- [About this exercise]: Your output should be the lines of the entries below, exactly, from the first one through the line that holds "can access it\.".

- [Given data]:
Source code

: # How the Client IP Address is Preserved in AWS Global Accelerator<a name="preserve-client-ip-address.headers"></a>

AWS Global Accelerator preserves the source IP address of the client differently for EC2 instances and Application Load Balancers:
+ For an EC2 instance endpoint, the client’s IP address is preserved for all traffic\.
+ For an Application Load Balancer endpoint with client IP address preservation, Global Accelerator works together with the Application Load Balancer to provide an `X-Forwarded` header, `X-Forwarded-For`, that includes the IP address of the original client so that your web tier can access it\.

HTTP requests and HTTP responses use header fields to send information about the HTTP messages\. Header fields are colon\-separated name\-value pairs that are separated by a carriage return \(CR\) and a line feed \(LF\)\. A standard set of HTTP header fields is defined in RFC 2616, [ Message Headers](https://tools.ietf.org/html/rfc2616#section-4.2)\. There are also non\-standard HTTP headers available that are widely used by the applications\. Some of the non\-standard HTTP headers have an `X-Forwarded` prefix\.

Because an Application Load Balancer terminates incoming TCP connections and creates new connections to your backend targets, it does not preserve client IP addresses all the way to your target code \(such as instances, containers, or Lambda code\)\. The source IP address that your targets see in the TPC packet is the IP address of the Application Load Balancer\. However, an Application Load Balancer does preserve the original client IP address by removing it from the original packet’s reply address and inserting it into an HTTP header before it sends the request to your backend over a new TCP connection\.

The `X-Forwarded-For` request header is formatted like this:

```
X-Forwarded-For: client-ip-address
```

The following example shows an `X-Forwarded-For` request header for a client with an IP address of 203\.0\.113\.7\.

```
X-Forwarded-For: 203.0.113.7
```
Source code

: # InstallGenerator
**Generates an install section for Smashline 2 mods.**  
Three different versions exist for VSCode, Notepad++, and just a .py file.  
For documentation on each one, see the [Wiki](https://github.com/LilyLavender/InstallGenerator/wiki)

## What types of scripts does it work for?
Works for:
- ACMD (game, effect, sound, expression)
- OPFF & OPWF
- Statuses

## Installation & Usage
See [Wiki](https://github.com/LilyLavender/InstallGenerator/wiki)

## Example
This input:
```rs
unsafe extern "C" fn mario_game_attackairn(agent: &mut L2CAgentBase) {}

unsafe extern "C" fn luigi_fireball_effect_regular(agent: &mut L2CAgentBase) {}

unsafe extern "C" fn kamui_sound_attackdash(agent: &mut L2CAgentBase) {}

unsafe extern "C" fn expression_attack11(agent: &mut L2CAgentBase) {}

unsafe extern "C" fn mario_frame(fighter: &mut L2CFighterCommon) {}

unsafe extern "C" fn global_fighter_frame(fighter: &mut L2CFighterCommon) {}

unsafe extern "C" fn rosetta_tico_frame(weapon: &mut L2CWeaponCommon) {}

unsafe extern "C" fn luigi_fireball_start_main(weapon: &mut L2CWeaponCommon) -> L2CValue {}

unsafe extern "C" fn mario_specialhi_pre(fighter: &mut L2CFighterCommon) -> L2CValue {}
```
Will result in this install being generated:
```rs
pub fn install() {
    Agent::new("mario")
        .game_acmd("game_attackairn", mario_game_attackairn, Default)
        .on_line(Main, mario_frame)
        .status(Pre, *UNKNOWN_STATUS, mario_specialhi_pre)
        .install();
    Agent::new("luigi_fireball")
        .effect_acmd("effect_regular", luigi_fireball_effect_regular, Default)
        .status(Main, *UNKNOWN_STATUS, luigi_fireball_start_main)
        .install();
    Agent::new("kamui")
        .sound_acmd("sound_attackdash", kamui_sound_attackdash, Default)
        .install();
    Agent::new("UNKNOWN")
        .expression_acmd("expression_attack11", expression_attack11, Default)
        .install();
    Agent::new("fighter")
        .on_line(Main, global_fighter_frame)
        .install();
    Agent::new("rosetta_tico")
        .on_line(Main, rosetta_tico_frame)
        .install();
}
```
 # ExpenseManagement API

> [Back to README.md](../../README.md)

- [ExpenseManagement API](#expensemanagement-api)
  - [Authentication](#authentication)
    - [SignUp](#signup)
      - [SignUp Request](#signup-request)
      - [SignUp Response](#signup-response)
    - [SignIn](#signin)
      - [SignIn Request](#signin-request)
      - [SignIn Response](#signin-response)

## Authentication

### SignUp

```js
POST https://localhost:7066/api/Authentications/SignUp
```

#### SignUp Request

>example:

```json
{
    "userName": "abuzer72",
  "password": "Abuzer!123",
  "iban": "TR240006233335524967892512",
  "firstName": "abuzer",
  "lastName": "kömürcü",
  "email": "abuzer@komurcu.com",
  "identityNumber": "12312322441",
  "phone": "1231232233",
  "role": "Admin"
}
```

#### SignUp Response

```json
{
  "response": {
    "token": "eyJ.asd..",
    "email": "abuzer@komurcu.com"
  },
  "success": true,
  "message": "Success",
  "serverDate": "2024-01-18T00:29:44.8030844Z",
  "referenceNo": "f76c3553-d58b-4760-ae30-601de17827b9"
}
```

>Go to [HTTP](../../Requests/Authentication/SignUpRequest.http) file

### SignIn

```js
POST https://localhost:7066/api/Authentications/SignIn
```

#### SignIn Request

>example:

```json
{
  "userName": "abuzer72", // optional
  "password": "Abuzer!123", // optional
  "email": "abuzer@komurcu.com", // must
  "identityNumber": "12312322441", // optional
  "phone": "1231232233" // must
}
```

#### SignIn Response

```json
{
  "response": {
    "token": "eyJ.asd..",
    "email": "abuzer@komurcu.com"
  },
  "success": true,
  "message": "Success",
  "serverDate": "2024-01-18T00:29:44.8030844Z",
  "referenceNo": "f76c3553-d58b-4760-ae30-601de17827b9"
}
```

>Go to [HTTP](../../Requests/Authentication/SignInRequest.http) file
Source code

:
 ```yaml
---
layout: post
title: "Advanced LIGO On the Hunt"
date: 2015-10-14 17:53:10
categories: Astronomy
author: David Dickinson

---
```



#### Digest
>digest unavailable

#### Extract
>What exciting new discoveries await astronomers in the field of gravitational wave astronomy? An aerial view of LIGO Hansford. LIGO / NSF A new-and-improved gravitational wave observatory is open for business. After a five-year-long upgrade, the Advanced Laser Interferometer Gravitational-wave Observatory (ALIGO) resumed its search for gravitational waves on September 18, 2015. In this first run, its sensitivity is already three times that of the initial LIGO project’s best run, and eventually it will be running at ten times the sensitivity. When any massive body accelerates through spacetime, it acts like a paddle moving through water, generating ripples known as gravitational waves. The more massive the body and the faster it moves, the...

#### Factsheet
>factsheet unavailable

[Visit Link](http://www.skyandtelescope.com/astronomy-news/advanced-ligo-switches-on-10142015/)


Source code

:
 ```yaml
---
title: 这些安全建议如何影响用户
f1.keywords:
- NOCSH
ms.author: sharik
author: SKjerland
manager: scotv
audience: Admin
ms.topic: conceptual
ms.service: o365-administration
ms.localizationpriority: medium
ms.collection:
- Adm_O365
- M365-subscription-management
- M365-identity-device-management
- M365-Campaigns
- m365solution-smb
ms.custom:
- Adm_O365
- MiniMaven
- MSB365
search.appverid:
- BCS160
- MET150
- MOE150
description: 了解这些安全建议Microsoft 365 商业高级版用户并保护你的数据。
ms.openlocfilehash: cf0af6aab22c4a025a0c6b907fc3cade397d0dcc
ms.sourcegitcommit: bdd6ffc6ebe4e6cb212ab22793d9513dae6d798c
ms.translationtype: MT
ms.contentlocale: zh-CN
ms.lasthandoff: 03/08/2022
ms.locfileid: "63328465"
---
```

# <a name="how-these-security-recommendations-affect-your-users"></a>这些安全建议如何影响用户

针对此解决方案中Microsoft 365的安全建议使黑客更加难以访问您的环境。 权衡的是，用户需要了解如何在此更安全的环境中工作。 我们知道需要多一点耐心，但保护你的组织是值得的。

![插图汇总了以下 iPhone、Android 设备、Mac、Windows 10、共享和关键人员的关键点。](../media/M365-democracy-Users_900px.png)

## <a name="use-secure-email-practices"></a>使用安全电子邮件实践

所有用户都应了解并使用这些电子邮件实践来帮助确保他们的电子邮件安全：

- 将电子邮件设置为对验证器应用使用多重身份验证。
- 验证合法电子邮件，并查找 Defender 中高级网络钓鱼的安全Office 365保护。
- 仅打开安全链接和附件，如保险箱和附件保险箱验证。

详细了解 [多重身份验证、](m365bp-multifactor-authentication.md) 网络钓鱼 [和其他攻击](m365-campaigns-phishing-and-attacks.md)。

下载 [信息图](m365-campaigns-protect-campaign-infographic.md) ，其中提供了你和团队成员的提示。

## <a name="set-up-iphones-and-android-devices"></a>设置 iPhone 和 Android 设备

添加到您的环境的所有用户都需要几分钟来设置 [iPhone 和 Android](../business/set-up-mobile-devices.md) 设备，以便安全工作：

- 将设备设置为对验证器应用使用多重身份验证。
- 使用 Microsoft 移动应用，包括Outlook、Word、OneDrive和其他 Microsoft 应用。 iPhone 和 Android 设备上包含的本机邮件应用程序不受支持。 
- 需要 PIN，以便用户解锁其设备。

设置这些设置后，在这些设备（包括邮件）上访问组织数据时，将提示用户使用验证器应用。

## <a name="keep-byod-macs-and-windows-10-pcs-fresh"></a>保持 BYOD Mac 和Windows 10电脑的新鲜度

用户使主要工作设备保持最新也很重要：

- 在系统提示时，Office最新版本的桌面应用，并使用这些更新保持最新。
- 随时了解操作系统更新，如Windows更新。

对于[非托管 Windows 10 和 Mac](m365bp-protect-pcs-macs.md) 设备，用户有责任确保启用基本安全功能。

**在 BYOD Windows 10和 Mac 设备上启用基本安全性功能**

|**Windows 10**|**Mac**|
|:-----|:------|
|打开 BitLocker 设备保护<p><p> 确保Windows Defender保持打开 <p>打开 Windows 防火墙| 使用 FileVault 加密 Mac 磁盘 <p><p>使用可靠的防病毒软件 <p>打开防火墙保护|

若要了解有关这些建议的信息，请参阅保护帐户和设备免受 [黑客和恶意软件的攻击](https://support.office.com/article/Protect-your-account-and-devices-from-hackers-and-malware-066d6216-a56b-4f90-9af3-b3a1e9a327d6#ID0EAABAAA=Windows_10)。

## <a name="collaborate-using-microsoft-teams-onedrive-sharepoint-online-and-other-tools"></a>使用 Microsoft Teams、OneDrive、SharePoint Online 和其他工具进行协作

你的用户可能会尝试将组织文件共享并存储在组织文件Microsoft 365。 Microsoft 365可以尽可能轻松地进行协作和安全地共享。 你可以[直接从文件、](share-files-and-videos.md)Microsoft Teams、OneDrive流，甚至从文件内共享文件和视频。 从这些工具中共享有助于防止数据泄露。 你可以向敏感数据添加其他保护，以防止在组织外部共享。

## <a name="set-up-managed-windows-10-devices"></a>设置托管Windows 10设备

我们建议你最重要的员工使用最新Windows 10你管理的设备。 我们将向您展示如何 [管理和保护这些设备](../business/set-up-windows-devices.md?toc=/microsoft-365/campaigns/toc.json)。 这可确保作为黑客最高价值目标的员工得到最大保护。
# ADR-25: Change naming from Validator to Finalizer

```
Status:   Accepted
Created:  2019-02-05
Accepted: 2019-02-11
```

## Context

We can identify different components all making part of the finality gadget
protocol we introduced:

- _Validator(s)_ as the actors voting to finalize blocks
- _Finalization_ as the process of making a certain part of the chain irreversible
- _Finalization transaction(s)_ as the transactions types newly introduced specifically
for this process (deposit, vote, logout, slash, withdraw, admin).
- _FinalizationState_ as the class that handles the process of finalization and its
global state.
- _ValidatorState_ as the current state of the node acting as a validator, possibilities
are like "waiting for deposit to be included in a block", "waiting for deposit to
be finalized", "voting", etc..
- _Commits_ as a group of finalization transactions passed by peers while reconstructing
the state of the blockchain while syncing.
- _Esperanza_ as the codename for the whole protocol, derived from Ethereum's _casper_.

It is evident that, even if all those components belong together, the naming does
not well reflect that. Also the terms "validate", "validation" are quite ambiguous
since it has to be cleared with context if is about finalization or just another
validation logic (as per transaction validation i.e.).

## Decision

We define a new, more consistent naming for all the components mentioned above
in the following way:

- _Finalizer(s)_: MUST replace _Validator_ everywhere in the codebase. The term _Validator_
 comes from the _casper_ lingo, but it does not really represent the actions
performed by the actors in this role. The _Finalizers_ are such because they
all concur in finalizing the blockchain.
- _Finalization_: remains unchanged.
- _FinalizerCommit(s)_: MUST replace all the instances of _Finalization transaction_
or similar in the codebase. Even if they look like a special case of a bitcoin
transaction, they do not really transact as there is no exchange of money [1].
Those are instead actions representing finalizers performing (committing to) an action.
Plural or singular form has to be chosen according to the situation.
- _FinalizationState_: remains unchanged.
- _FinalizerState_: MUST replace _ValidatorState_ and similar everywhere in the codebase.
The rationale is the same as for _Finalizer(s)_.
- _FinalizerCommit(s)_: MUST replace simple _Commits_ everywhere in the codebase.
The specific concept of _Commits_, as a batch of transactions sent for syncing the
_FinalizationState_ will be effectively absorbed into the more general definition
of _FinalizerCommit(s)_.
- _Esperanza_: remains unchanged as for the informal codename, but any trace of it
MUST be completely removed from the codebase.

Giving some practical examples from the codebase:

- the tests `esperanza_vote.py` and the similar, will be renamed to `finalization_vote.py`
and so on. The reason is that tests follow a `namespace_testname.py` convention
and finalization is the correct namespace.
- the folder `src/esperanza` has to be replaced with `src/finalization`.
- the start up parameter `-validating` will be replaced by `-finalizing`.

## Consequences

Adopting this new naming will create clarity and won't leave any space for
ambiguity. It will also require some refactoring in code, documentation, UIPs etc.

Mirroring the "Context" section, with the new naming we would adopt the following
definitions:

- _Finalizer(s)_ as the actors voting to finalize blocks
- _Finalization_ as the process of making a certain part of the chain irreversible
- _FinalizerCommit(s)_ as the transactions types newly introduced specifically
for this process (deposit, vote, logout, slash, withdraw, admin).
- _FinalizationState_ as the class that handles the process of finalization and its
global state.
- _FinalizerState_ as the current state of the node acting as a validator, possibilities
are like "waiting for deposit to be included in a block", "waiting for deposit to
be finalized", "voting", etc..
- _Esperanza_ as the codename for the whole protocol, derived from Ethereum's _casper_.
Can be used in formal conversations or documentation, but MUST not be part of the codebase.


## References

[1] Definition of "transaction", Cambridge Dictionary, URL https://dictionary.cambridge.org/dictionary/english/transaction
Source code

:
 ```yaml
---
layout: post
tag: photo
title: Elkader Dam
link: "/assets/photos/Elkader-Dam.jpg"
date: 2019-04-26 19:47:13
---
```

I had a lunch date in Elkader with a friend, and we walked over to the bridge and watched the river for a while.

- [Reply to the exercise]:
Source code

: # How the Client IP Address is Preserved in AWS Global Accelerator<a name="preserve-client-ip-address.headers"></a>

AWS Global Accelerator preserves the source IP address of the client differently for EC2 instances and Application Load Balancers:
+ For an EC2 instance endpoint, the client’s IP address is preserved for all traffic\.
+ For an Application Load Balancer endpoint with client IP address preservation, Global Accelerator works together with the Application Load Balancer to provide an `X-Forwarded` header, `X-Forwarded-For`, that includes the IP address of the original client so that your web tier can access it\.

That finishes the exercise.